Il y a certainement moins de tristesse en Angleterre aujourd’hui qu’il y a cinquante ans. Le « vouloir vivre » y est plus fort ; l’homme y connaît plus d’espoirs et de joies, et cela pour des raisons dont quelques-unes seulement sont de l’ordre rêvé par Ruskin. C’est la législation interventionniste qui soustrait le travailleur aux plus durs automatismes de l’offre et de la demande, et le protège contre lui-même en l’empêchant de signer des contrats où il aliène trop de sa personne. C’est la lutte de l’État, des municipalités, des Églises, des sociétés privées contre le paupérisme, l’alcoolisme et l’ignorance. C’est l’augmentation des salaires, la diminution des heures de travail, tant de réformes dues, bien moins à des menaces populaires, à des grèves et des pressions de syndicats, qu’au sentiment croissant chez tous de leur solidarité civique et, chez les dirigeans, de ce devoir et de cette responsabilité que leur a si fortement répétés Ruskin.
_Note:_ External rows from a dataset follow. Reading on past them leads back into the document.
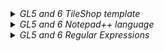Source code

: <details> <summary><i>GL5 and 6 TileShop template</i></summary>

`TileShop .FNT Template.xml`

```xml
<?xml version="1.0" encoding="utf-8"?>
<gdf version="0.8">
	<project name="Growlanser">
		<arranger name="XXXXXX" elementsx="1" elementsy="1" width=">>0x1A<< DEC" height=">>0x1C<< DEC" layout="single" color="indexed" defaultcodec="PSX 4bpp" defaultdatafile="/Growlanser/XXXXXX.fnt">
			<element fileoffset=">>0xC<< HEX" posx="0" posy="0" palette="/Growlanser/XXXXXX.CLUT.0" />
		</arranger>
		<palette name="XXXXXX.CLUT.0" fileoffset=">>0x8<< HEX" datafile="/Growlanser/XXXXXX.fnt" color="RGBA32" entries="16" zeroindextransparent="false" />
		<datafile name="XXXXXX.fnt" location="XXXXXX.fnt" />
	</project>
</gdf>
```

</details>

<details> <summary><i>GL5 and 6 Notepad++ language</i></summary>

`Notepad++ UDL Growlanser (Dracula).xml`

```xml
<NotepadPlus>
    <UserLang name="Growlanser Dracula" ext="" udlVersion="2.1">
        <Settings>
            <Global caseIgnored="yes" allowFoldOfComments="no" foldCompact="no" forcePureLC="0" decimalSeparator="0" />
            <Prefix Keywords1="no" Keywords2="no" Keywords3="no" Keywords4="no" Keywords5="no" Keywords6="no" Keywords7="no" Keywords8="no" />
        </Settings>
        <KeywordLists>
            <Keywords name="Comments"></Keywords>
            <Keywords name="Numbers, prefix1"></Keywords>
            <Keywords name="Numbers, prefix2"></Keywords>
            <Keywords name="Numbers, extras1"></Keywords>
            <Keywords name="Numbers, extras2"></Keywords>
            <Keywords name="Numbers, suffix1"></Keywords>
            <Keywords name="Numbers, suffix2"></Keywords>
            <Keywords name="Numbers, range"></Keywords>
            <Keywords name="Operators1">[ ]</Keywords>
            <Keywords name="Operators2"></Keywords>
            <Keywords name="Folders in code1, open"></Keywords>
            <Keywords name="Folders in code1, middle"></Keywords>
            <Keywords name="Folders in code1, close"></Keywords>
            <Keywords name="Folders in code2, open"></Keywords>
            <Keywords name="Folders in code2, middle"></Keywords>
            <Keywords name="Folders in code2, close"></Keywords>
            <Keywords name="Folders in comment, open"></Keywords>
            <Keywords name="Folders in comment, middle"></Keywords>
            <Keywords name="Folders in comment, close"></Keywords>
            <Keywords name="Keywords1">END-FE END-FF</Keywords>
            <Keywords name="Keywords2">NLINE</Keywords>
            <Keywords name="Keywords3">NWIN</Keywords>
            <Keywords name="Keywords4"></Keywords>
            <Keywords name="Keywords5"></Keywords>
            <Keywords name="Keywords6"></Keywords>
            <Keywords name="Keywords7"></Keywords>
            <Keywords name="Keywords8"></Keywords>
            <Keywords name="Delimiters"></Keywords>
        </KeywordLists>
        <Styles>
            <WordsStyle name="DEFAULT" fgColor="FFFFFF" bgColor="282A36" fontStyle="0" nesting="0" />
            <WordsStyle name="COMMENTS" fgColor="000000" bgColor="FFFFFF" fontStyle="0" nesting="0" />
            <WordsStyle name="LINE COMMENTS" fgColor="000000" bgColor="FFFFFF" fontStyle="0" nesting="0" />
            <WordsStyle name="NUMBERS" fgColor="000000" bgColor="FFFFFF" fontStyle="0" nesting="0" />
            <WordsStyle name="KEYWORDS1" fgColor="FF0000" bgColor="282A36" fontStyle="0" nesting="0" />
            <WordsStyle name="KEYWORDS2" fgColor="00FFFF" bgColor="282A36" fontStyle="0" nesting="0" />
            <WordsStyle name="KEYWORDS3" fgColor="00FF40" bgColor="282A36" fontStyle="0" nesting="0" />
            <WordsStyle name="KEYWORDS4" fgColor="000000" bgColor="FFFFFF" fontStyle="0" nesting="0" />
            <WordsStyle name="KEYWORDS5" fgColor="000000" bgColor="FFFFFF" fontStyle="0" nesting="0" />
            <WordsStyle name="KEYWORDS6" fgColor="000000" bgColor="FFFFFF" fontStyle="0" nesting="0" />
            <WordsStyle name="KEYWORDS7" fgColor="000000" bgColor="FFFFFF" fontStyle="0" nesting="0" />
            <WordsStyle name="KEYWORDS8" fgColor="000000" bgColor="FFFFFF" fontStyle="0" nesting="0" />
            <WordsStyle name="OPERATORS" fgColor="FFFFFF" bgColor="282A36" fontStyle="0" nesting="0" />
            <WordsStyle name="FOLDER IN CODE1" fgColor="000000" bgColor="FFFFFF" fontStyle="0" nesting="0" />
            <WordsStyle name="FOLDER IN CODE2" fgColor="000000" bgColor="FFFFFF" fontStyle="0" nesting="0" />
            <WordsStyle name="FOLDER IN COMMENT" fgColor="000000" bgColor="FFFFFF" fontStyle="0" nesting="0" />
            <WordsStyle name="DELIMITERS1" fgColor="000000" bgColor="FFFFFF" fontStyle="0" nesting="0" />
            <WordsStyle name="DELIMITERS2" fgColor="000000" bgColor="FFFFFF" fontStyle="0" nesting="0" />
            <WordsStyle name="DELIMITERS3" fgColor="000000" bgColor="FFFFFF" fontStyle="0" nesting="0" />
            <WordsStyle name="DELIMITERS4" fgColor="000000" bgColor="FFFFFF" fontStyle="0" nesting="0" />
            <WordsStyle name="DELIMITERS5" fgColor="000000" bgColor="FFFFFF" fontStyle="0" nesting="0" />
            <WordsStyle name="DELIMITERS6" fgColor="000000" bgColor="FFFFFF" fontStyle="0" nesting="0" />
            <WordsStyle name="DELIMITERS7" fgColor="000000" bgColor="FFFFFF" fontStyle="0" nesting="0" />
            <WordsStyle name="DELIMITERS8" fgColor="000000" bgColor="FFFFFF" fontStyle="0" nesting="0" />
        </Styles>
    </UserLang>
</NotepadPlus>
```

</details>

<details> <summary><i>GL5 and 6 Regular Expressions</i></summary>

These regex patterns can be used to quickly find any issues in the script (missing characters and such). `Notepad++` were used for these. Most of them are also part of the GitHub Actions Pipeline.

## Normal search

#### Find dublicates

```plaintext
[NLINE][NLINE]
[NWIN][NWIN]
[END-FE][END-FE]
[END-FF][END-FF]
..
!!
??
,,
・・
SPACESPACE
SPACEFWSPACE
\r\n \r\n
\r\n  \r\n
]\r\n\r\n//
]\r\n\r\n\r\n//
]\r\n\r\n\r\n\r\n//
]\r\n\r\n\r\n\r\n\r\n//
]\r\n\r\n\r\n\r\n\r\n\r\n\r\n//
```

#### Find space before or after `NLINE`, `NWIN`, `END` and `?`, `!`, `.`, `,`, `・`

```plaintext
 [NLINE]
　[NLINE]
[NLINE] 
[NLINE]　
 [NWIN]
　[NWIN]
[NWIN] 
[NWIN]　
 [END-FF]
　[END-FF]
[END-FF] 
[END-FF]　
 [END-FE]
　[END-FE]
[END-FE] 
[END-FE]　
? 
 ?
! 
 !
. 
 .
, 
 ,
・ 
 ・
```

#### Find unnecessary default (`[COL00]`) color code at the end of a string

```plaintext
[COL00][END-FE]
```

## Regular expression search

#### Find string that is missing `[` inside `[NLINE]`, `[NWIN]` etc

```plaintext
[^[](NLINE])
[^[](NWIN])
[^[](END-FE])
[^[](END-FF])
[^[](COL00])
[^[](COL01])
[^[](COL02])
[^[](COL03])
[^[](COL04])
[^[](COL05])
[^[](COL06])
[^[](COL07])
[^[](COL08])
```

#### Find controls codes that is missing the `]`

```plaintext
\[NLINE[^\]]
\[NWIN[^\]]
\[END-FE[^\]]
\[END-FF[^\]]
\[COL00[^\]]
\[COL01[^\]]
\[COL02[^\]]
\[COL03[^\]]
\[COL04[^\]]
```

#### Finds lines that are missing a `]` at the end

```plaintext
^([^\/#\r\n])+[a-zA-Z][^]]$
```

#### Finds `[` missing in `[CC.XXXX]`

```plaintext
[a-zA-Z0-9\!\?\.\,\(\)](CC\.)
```

#### Find string that is missing `.`, `,`, `!`, `?` before `[NLINE]`, `[NWIN]` etc

```plaintext
^([^\/・\r\n])+[a-zA-Z](\[NLINE\])
^([^\/・\r\n])+[a-zA-Z](\[NWIN\])
^([^\/・\r\n])+[a-zA-Z](\[END-FE\])
^([^\/・\r\n])+[a-zA-Z](\[END-FF\])
```

#### Find string that is missing `[` at the end of the line

```plaintext
^([^\/#\r\n])+[a-zA-Z0-9\"\!\£\$\%\^\&\*\(\)\-\_\=\+]$
```

#### Find `・` that has alphabet characters after it

```plaintext
^([^\/\r\n])+・
・[a-zA-Z0-9\!\?\.\,\(\)]
```

#### Find full width space before and after alphabet characters

```plaintext
^([^\/\r\n])+[　]
[a-zA-Z0-9\!\?\.\,\(\)]　
　[a-zA-Z0-9\!\?\.\,\(\)]
```

#### Find lines longer than `<number>` characters

```plaintext
.{34,}
^([^\/\r\n]){45,}
```

#### Find japanese `？`, `！`, `。`, `、`, `… ` before and after alphabet characters

```plaintext
^([^\/\r\n])+[？]
^([^\/\r\n])+[！]
^([^\/\r\n])+[。]
^([^\/\r\n])+[、]
^([^\/\r\n])+[…]


[a-zA-Z0-9\!\?\.\,\(\)]？
[a-zA-Z0-9\!\?\.\,\(\)]！
[a-zA-Z0-9\!\?\.\,\(\)]。
[a-zA-Z0-9\!\?\.\,\(\)]、
[a-zA-Z0-9\!\?\.\,\(\)]…


？[a-zA-Z0-9\!\?\.\,\(\)]
！[a-zA-Z0-9\!\?\.\,\(\)]
。[a-zA-Z0-9\!\?\.\,\(\)]
、[a-zA-Z0-9\!\?\.\,\(\)]
…[a-zA-Z0-9\!\?\.\,\(\)]
```

#### Finds `（`, `）`, `【`, `】`, `『`, `』`, `《`,` 》` that has alphabet characters after and before it

```plaintext
^([^\/\r\n])+[（]
^([^\/\r\n])+[）]
^([^\/\r\n])+[【]
^([^\/\r\n])+[】]
^([^\/\r\n])+[『]
^([^\/\r\n])+[』]
^([^\/\r\n])+[《]
^([^\/\r\n])+[》]

（[a-zA-Z0-9\!\?\.\,\(\)]
）[a-zA-Z0-9\!\?\.\,\(\)]
【[a-zA-Z0-9\!\?\.\,\(\)]
】[a-zA-Z0-9\!\?\.\,\(\)]
『[a-zA-Z0-9\!\?\.\,\(\)]
』[a-zA-Z0-9\!\?\.\,\(\)]
《[a-zA-Z0-9\!\?\.\,\(\)]
》[a-zA-Z0-9\!\?\.\,\(\)]

[a-zA-Z0-9\!\?\.\,\(\)]（
[a-zA-Z0-9\!\?\.\,\(\)]）
[a-zA-Z0-9\!\?\.\,\(\)]【
[a-zA-Z0-9\!\?\.\,\(\)]】
[a-zA-Z0-9\!\?\.\,\(\)]『
[a-zA-Z0-9\!\?\.\,\(\)]』
[a-zA-Z0-9\!\?\.\,\(\)]《
[a-zA-Z0-9\!\?\.\,\(\)]》
```

#### This one excludes everything that has alphabet characters

```plaintext
(?![a-zA-Z0-9\!\?\.\,\(\)])[？]
(?![a-zA-Z0-9!?])[？！。、]
```

</details>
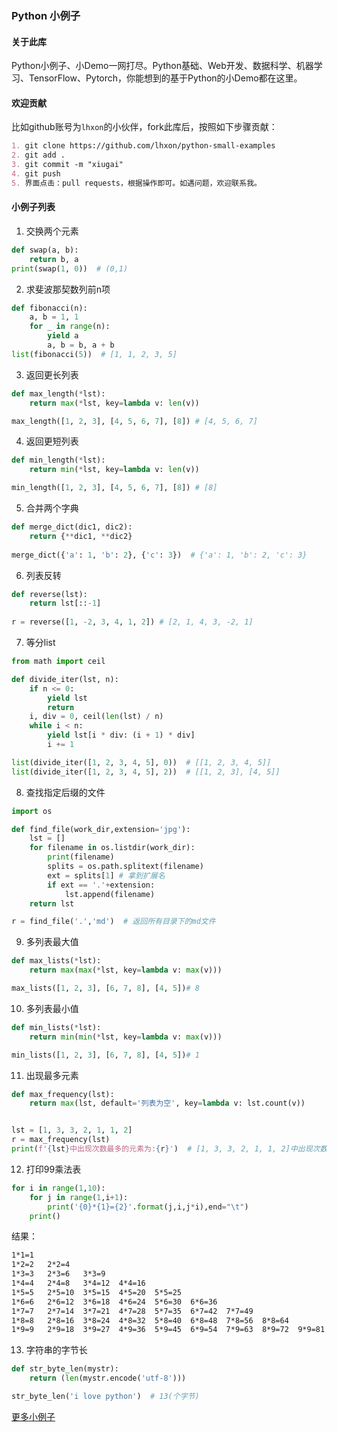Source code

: ### Python 小例子

#### 关于此库

Python小例子、小Demo一网打尽。Python基础、Web开发、数据科学、机器学习、TensorFlow、Pytorch，你能想到的基于Python的小Demo都在这里。

#### 欢迎贡献

比如github账号为`lhxon`的小伙伴，fork此库后，按照如下步骤贡献：
```markdown
1. git clone https://github.com/lhxon/python-small-examples
2. git add . 
3. git commit -m "xiugai"
4. git push
5. 界面点击：pull requests，根据操作即可。如遇问题，欢迎联系我。
```

#### 小例子列表
1. 交换两个元素
```python
def swap(a, b):
    return b, a
print(swap(1, 0))  # (0,1)
```

2. 求斐波那契数列前n项
```python
def fibonacci(n):
    a, b = 1, 1
    for _ in range(n):
        yield a
        a, b = b, a + b
list(fibonacci(5))  # [1, 1, 2, 3, 5]
```

3. 返回更长列表
```python
def max_length(*lst):
    return max(*lst, key=lambda v: len(v))

max_length([1, 2, 3], [4, 5, 6, 7], [8]) # [4, 5, 6, 7]

```
4. 返回更短列表
```python
def min_length(*lst):
    return min(*lst, key=lambda v: len(v))

min_length([1, 2, 3], [4, 5, 6, 7], [8]) # [8]

```

5. 合并两个字典
```python
def merge_dict(dic1, dic2):
    return {**dic1, **dic2} 
    
merge_dict({'a': 1, 'b': 2}, {'c': 3})  # {'a': 1, 'b': 2, 'c': 3}
```

6. 列表反转
```python
def reverse(lst):
    return lst[::-1]
    
r = reverse([1, -2, 3, 4, 1, 2]) # [2, 1, 4, 3, -2, 1]
```

7. 等分list
```python
from math import ceil

def divide_iter(lst, n):
    if n <= 0:
        yield lst
        return
    i, div = 0, ceil(len(lst) / n)
    while i < n:
        yield lst[i * div: (i + 1) * div]
        i += 1

list(divide_iter([1, 2, 3, 4, 5], 0))  # [[1, 2, 3, 4, 5]]
list(divide_iter([1, 2, 3, 4, 5], 2))  # [[1, 2, 3], [4, 5]]
```

8. 查找指定后缀的文件
```python
import os

def find_file(work_dir,extension='jpg'):
    lst = []
    for filename in os.listdir(work_dir):
        print(filename)
        splits = os.path.splitext(filename)
        ext = splits[1] # 拿到扩展名
        if ext == '.'+extension:
            lst.append(filename)
    return lst

r = find_file('.','md')  # 返回所有目录下的md文件
```

9. 多列表最大值
```python 
def max_lists(*lst):
    return max(max(*lst, key=lambda v: max(v)))

max_lists([1, 2, 3], [6, 7, 8], [4, 5])# 8
```

10. 多列表最小值
```python
def min_lists(*lst):
    return min(min(*lst, key=lambda v: max(v)))

min_lists([1, 2, 3], [6, 7, 8], [4, 5])# 1 
```

11. 出现最多元素
```python
def max_frequency(lst):
    return max(lst, default='列表为空', key=lambda v: lst.count(v))


lst = [1, 3, 3, 2, 1, 1, 2]
r = max_frequency(lst)
print(f'{lst}中出现次数最多的元素为:{r}')  # [1, 3, 3, 2, 1, 1, 2]中出现次数最多的元素为:1
```
12. 打印99乘法表
```python
for i in range(1,10):
    for j in range(1,i+1):
        print('{0}*{1}={2}'.format(j,i,j*i),end="\t")
    print()
```
结果：
```markdown
1*1=1
1*2=2   2*2=4
1*3=3   2*3=6   3*3=9
1*4=4   2*4=8   3*4=12  4*4=16
1*5=5   2*5=10  3*5=15  4*5=20  5*5=25
1*6=6   2*6=12  3*6=18  4*6=24  5*6=30  6*6=36
1*7=7   2*7=14  3*7=21  4*7=28  5*7=35  6*7=42  7*7=49
1*8=8   2*8=16  3*8=24  4*8=32  5*8=40  6*8=48  7*8=56  8*8=64
1*9=9   2*9=18  3*9=27  4*9=36  5*9=45  6*9=54  7*9=63  8*9=72  9*9=81
```
13. 字符串的字节长
```python
def str_byte_len(mystr):
    return (len(mystr.encode('utf-8')))

str_byte_len('i love python')  # 13(个字节)
```





[更多小例子](./md/README.md)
De tout ce progrès moral et social la vie humaine a bénéficié. Mais d’autres efforts plus spécialement anglais traduisent d’une façon plus directe la volonté de la réjouir, de l’embellir et de la tonifier. À l’homme confiné tant d’heures par jour dans une fabrique et un bureau, à l’enfant surtout, — car c’est de la race que l’on se préoccupe, — on tâche à rendre un peu de cette nature où Ruskin a vu la source élémentaire de la vie. Grands parcs, réservoirs d’air pur, plus nombreux chaque année dans les villes populeuses ; vastes pelouses pour les jeux athlétiques, systématiques, « éducateurs, » qui sont aujourd’hui, grâce à tant de sociétés de cricket et de football, ceux de l’ouvrier, du petit commis, du clerk, du peuple, et non plus seulement, comme il y a quarante ans, des fils de gentlemen ; — « cités-jardins » où l’on veut transporter l’usine et poser, dans les roses et le chèvrefeuille, de clairs cottages d’artisans ; écoles primaires des grandes villes, où l’on s’efforce, par des images et des fleurs, par des promenades à la campagne, aux jours de congé, par des excursions de vacances, des baignades en été dans les rivières des grands parcs[15], de rendre à l’enfant quelque chose des paradis perdus, — où tout son être, et non plus seulement son cerveau, trouve sa nourriture, l’objet propre de l’éducation nouvelle étant surtout, en luttant contre les dégénérescences, en surveillant les nerfs, le corps et toute la vitalité de la petite créature, en adaptant l’enseignement à ses instincts de jeu et de mouvement, de préserver, fortifier, entraîner les jeunes énergies qui seront un jour l’énergie de la nation. Ajoutez les settlements, les « maisons du peuple » à la ville, les assembly rooms et clubs de village à la campagne, où les pauvres gens viennent, non se troubler et s’exciter la cervelle à d’ambitieux et incohérens programmes de conférences philosophiques, mais dans un décor net et plaisant, avec des livres, des journaux, des jeux, du thé, parfois un peu de théâtre, des lectures à haute voix de romanciers et de poètes, apprendre ce qu’ils ignoraient hier dans la sombre monotonie de leur misère et de leur solitude : un peu de vie fraternelle, quelque volonté de bien-être et de bonheur.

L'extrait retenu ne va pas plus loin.